Temos por obrigação de amor criar os nossos filhos para que, ao se tornarem adultos, conquistem as suas posições na sociedade humana em que vivem. Quem pensa que nossos filhos são “nossos” se engana, pois ninguém “pertence” a ninguém. De forma subjetiva, pertencemos a uma família, a um bairro, a uma cidade, a um estado, a um país e, por fim, à humanidade, mas por termos cada um de nós o mesmo valor como seres humanos, jamais pertenceremos a qualquer outra pessoa. Da mesma forma com que quando no casamento, passaremos a pertencer à família que formamos com nosso cônjuge, do mesmo modo que nossos filhos também dela farão parte. No entanto, jamais pertenceremos ao cônjuge e nem nossos filhos nos pertencerão. Mas, além de sermos cada um de nós equivalentes a todos os outros por qual motivo, jamais seremos de alguém?
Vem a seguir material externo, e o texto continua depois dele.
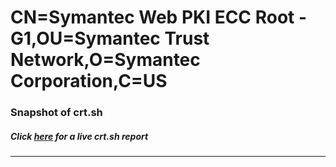 # CN=Symantec Web PKI ECC Root - G1,OU=Symantec Trust Network,O=Symantec Corporation,C=US
### Snapshot of crt.sh
##### Click [here](https://crt.sh/?q=Serial_086A3FFB8D9EEF924127625C38468C17) for a live crt.sh report

---
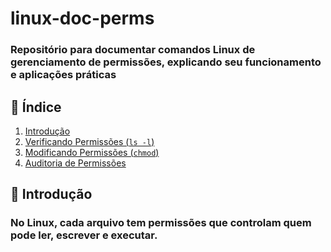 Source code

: # linux-doc-perms
### Repositório para documentar comandos Linux de gerenciamento de permissões, explicando seu funcionamento e aplicações práticas

## 📖 Índice  
1. [Introdução](#introdução)  
2. [Verificando Permissões (`ls -l`)](#verificando-permissões)  
3. [Modificando Permissões (`chmod`)](#modificando-permissoes)  
4. [Auditoria de Permissões](#auditoria-de-permissões)  



## 📌 Introdução  
### No Linux, cada arquivo tem permissões que controlam **quem pode ler, escrever e executar**.  

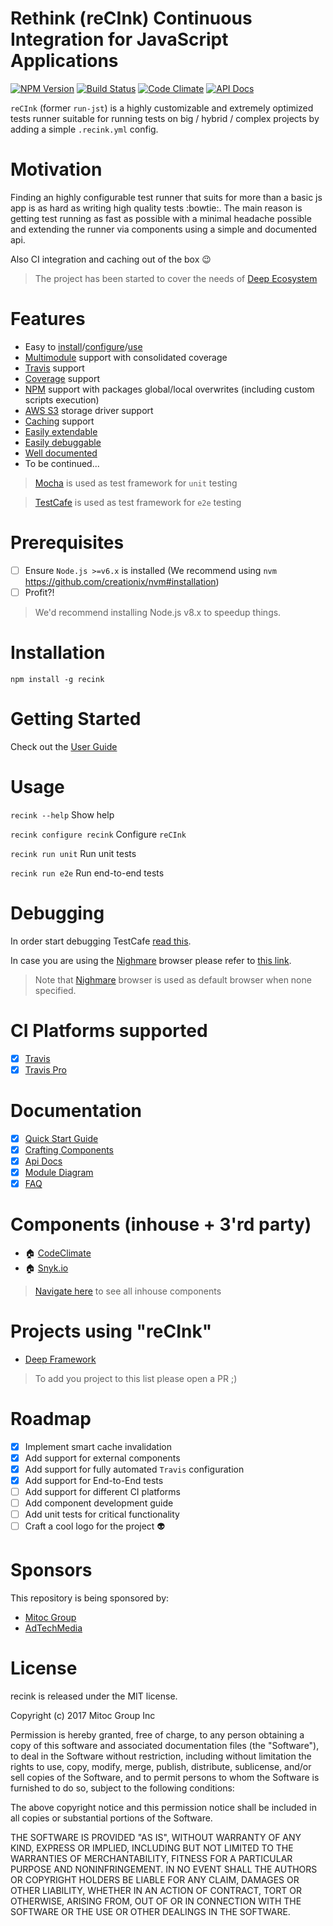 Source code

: Rethink (reCInk) Continuous Integration for JavaScript Applications 
===================================================================

[![NPM Version](https://img.shields.io/npm/v/recink.svg?maxAge=0)](https://npmjs.org/package/recink)
[![Build Status](https://travis-ci.org/MitocGroup/reCInk.svg?branch=master&maxAge=0)](https://travis-ci.org/MitocGroup/reCInk)
[![Code Climate](https://codeclimate.com/github/MitocGroup/reCInk/badges/gpa.svg?maxAge=0)](https://codeclimate.com/github/MitocGroup/reCInk)
[![API Docs](https://mitocgroup.github.io/reCInk/api/badge.svg?maxAge=0)](https://mitocgroup.github.io/reCInk/api/)

`reCInk` (former `run-jst`) is a highly customizable and extremely optimized tests runner
suitable for running tests on big / hybrid / complex projects by adding a simple `.recink.yml` config.

# Motivation

Finding an highly configurable test runner that suits for more than a basic js app
is as hard as writing high quality tests :bowtie:. The main reason is getting test running as fast as possible
with a minimal headache possible and extending the runner via components using a simple and documented api.

Also CI integration and caching out of the box :wink:

> The project has been started to cover the needs of [Deep Ecosystem](https://github.com/MitocGroup/deep-framework)

# Features

- Easy to [install](https://github.com/MitocGroup/reCInk#installation)/[configure](https://github.com/MitocGroup/reCInk/blob/master/docs/guide.md#configuring-github-project)/[use](https://github.com/MitocGroup/reCInk#usage)
- [Multimodule](https://github.com/MitocGroup/deep-framework/blob/master/.recink.yml#L58) support with consolidated coverage
- [Travis](https://travis-ci.org) support
- [Coverage](https://istanbul.js.org) support
- [NPM](https://www.npmjs.com) support with packages global/local overwrites (including custom scripts execution)
- [AWS S3](https://aws.amazon.com/s3/) storage driver support
- [Caching](https://github.com/MitocGroup/reCInk/blob/master/bin/templates/.recink.yml#L10) support
- [Easily extendable](https://github.com/MitocGroup/reCInk#components-inhouse--3rd-party)
- [Easily debuggable](https://github.com/MitocGroup/reCInk#debugging)
- [Well documented](https://github.com/MitocGroup/reCInk#documentation)
- To be continued...

> [Mocha](http://mochajs.org) is used as test framework for `unit` testing

> [TestCafe](https://devexpress.github.io/testcafe/) is used as test framework for `e2e` testing

# Prerequisites

- [ ] Ensure `Node.js >=v6.x` is installed (We recommend using `nvm` https://github.com/creationix/nvm#installation)
- [ ] Profit?!

> We'd recommend installing Node.js v8.x to speedup things.

# Installation

`npm install -g recink`

# Getting Started

Check out the [User Guide](https://github.com/MitocGroup/reCInk/blob/master/docs/guide.md#configuring-github-project)

# Usage

`recink --help` Show help

`recink configure recink` Configure `reCInk`

`recink run unit` Run unit tests

`recink run e2e` Run end-to-end tests

# Debugging

In order start debugging TestCafe [read this](http://devexpress.github.io/testcafe/documentation/test-api/debugging.html).

In case you are using the [Nighmare](https://github.com/ryx/testcafe-browser-provider-nightmare) browser please refer to [this link](https://github.com/ryx/testcafe-browser-provider-nightmare#debugging).

> Note that [Nighmare](https://github.com/ryx/testcafe-browser-provider-nightmare) browser is used as default browser when none specified.

# CI Platforms supported

- [x] [Travis](https://travis-ci.org)
- [x] [Travis Pro](https://travis-ci.com)

# Documentation

- [x] [Quick Start Guide](https://github.com/MitocGroup/reCInk/blob/master/docs/guide.md)
- [x] [Crafting Components](https://github.com/MitocGroup/reCInk/blob/master/docs/component-guide.md)
- [x] [Api Docs](https://mitocgroup.github.io/reCInk/api/identifiers.html)
- [x] [Module Diagram](https://mitocgroup.github.io/reCInk/module-diagram.html)
- [x] [FAQ](https://github.com/MitocGroup/reCInk/blob/master/docs/faq.md)

# Components (inhouse + 3'rd party)

- :house: [CodeClimate](https://github.com/MitocGroup/reCInk/blob/master/components/codeclimate/README.md)
- :house: [Snyk.io](https://github.com/MitocGroup/reCInk/blob/master/components/snyk/README.md)

> [Navigate here](https://github.com/MitocGroup/reCInk/tree/master/components) to see all inhouse components

# Projects using "reCInk"

- [Deep Framework](https://github.com/MitocGroup/deep-framework)

> To add you project to this list please open a PR ;)

# Roadmap

- [x] Implement smart cache invalidation
- [x] Add support for external components
- [x] Add support for fully automated `Travis` configuration 
- [x] Add support for End-to-End tests
- [ ] Add support for different CI platforms
- [ ] Add component development guide
- [ ] Add unit tests for critical functionality
- [ ] Craft a cool logo for the project :alien:

# Sponsors

This repository is being sponsored by:

- [Mitoc Group](https://www.mitocgroup.com)
- [AdTechMedia](https://www.adtechmedia.io)

# License

recink is released under the MIT license.

Copyright (c) 2017 Mitoc Group Inc

Permission is hereby granted, free of charge, to any person obtaining a copy
of this software and associated documentation files (the "Software"), to deal
in the Software without restriction, including without limitation the rights
to use, copy, modify, merge, publish, distribute, sublicense, and/or sell
copies of the Software, and to permit persons to whom the Software is
furnished to do so, subject to the following conditions:

The above copyright notice and this permission notice shall be included in all
copies or substantial portions of the Software.

THE SOFTWARE IS PROVIDED "AS IS", WITHOUT WARRANTY OF ANY KIND, EXPRESS OR
IMPLIED, INCLUDING BUT NOT LIMITED TO THE WARRANTIES OF MERCHANTABILITY,
FITNESS FOR A PARTICULAR PURPOSE AND NONINFRINGEMENT. IN NO EVENT SHALL THE
AUTHORS OR COPYRIGHT HOLDERS BE LIABLE FOR ANY CLAIM, DAMAGES OR OTHER
LIABILITY, WHETHER IN AN ACTION OF CONTRACT, TORT OR OTHERWISE, ARISING FROM,
OUT OF OR IN CONNECTION WITH THE SOFTWARE OR THE USE OR OTHER DEALINGS IN THE
SOFTWARE.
A posse de algo pressupõe determos o controle sobre o que possuímos. No entanto ao ser humano foi dado pelo Eterno, Bendito seja o Seu Santo Nome, o dom do livre arbítrio, que nos leva, a cada instante, avaliar se estamos nos sentindo bem na companhia de quem compartilhamos algo ou no local onde nos colocamos.
Qual é entanto, por qual razão nos deixamos à vontade, por décadas, casados com alguém? Ou no mesmo emprego? E ainda na mesma vizinhança? Só mesmo algo que para nós seja de maior valor do que a liberdade à qual temos direito, desde que nascemos: O sentimento que temos por aquele ou por aquilo, ou seja, trocamos a opção de exercer a nossa liberdade pela manutenção do sentimento que temos em nosso coração e que tanto nos é compensador. Lembramos que, o livre arbítrio que temos de partir é o mesmo que temos de ficar.
O amor conjugal nos leva ao convívio com alguém diferente de nós, mas a quem amamos e de quem, reciprocamente, temos o amor correspondido. Assim, o amor que sentimos sobrepuja em muito o natural anseio por liberdade. Já o amor paternal nos conduz a darmos o maior amor, a melhor educação e a mais relevante formação moral, a alguém a quem devemos por amor cuidar e educar, que são os nossos filhos, cujo anseio por liberdade os levará um dia para fora do ninho, assim que tenham condição de se sustentar, com dignidade.
Enquanto criamos os nossos filhos e enquanto eles forem nossos dependentes, não podemos ser amigos deles. Amigos sabemos que cada criança consegue às dúzias, na primeira esquina. Já pais, cada criança só têm dois, em todo o mundo. Assim, nessa fase da vida a função parental, por ser mais rara, é mais importante do que a função da amizade, mas muito mais. O que a criança mais precisa nessa fase é de pais os quais respeitem e que, junto a eles, se sintam seguros. Para sentir segurança, a criança precisa crescer com claros limites de comportamento e aprender a ouvir o NÃO de pais que o amem.
Crianças criadas sem limites podendo fazer o que quiserem, são intrinsecamente inseguras e acabam por tornarem-se adultos inseguros que precisam “gritar” mais alto que todos ao seu redor. Tornam-se adultos irascíveis, não aceitando ideias diferentes das suas, vindo de pessoas com quem convivem. Com tais pessoas, a relação acaba por ser muito desgastante, motivo pelo qual as outras pessoas tratam de se afastar deles, o mais rápido possível. Não percebem, mas ao rejeitarem o mundo na pessoa de quem rejeitam as opiniões, são rejeitados pelo mundo, na medida da sua própria rejeição. Acabam por tornarem-se amargos e solitários por serem rejeitados pelo mundo, sem avaliar que foram eles mesmos quem primeiro rejeitaram o mundo.
Já os filhos bem criados, ao tornarem-se adultos produtivos e autossuficientes, são eles mesmos quem escolhem ser amigos dos pais que os criaram com os limites que os continham no seio da família. Lembre-se que ninguém pode ser obrigado a ser amigo de ninguém. Quando um filho adulto escolhe ser amigo dos seus pais, está exercendo dom do livre arbítrio, elegendo-os seus amigos, apenas e tão somente pelo amor que sentem por eles.
Baruch Hashem! Vamos em frente! Vamos pra cima! O destino de cada membro do Povo do Livro é o sucesso.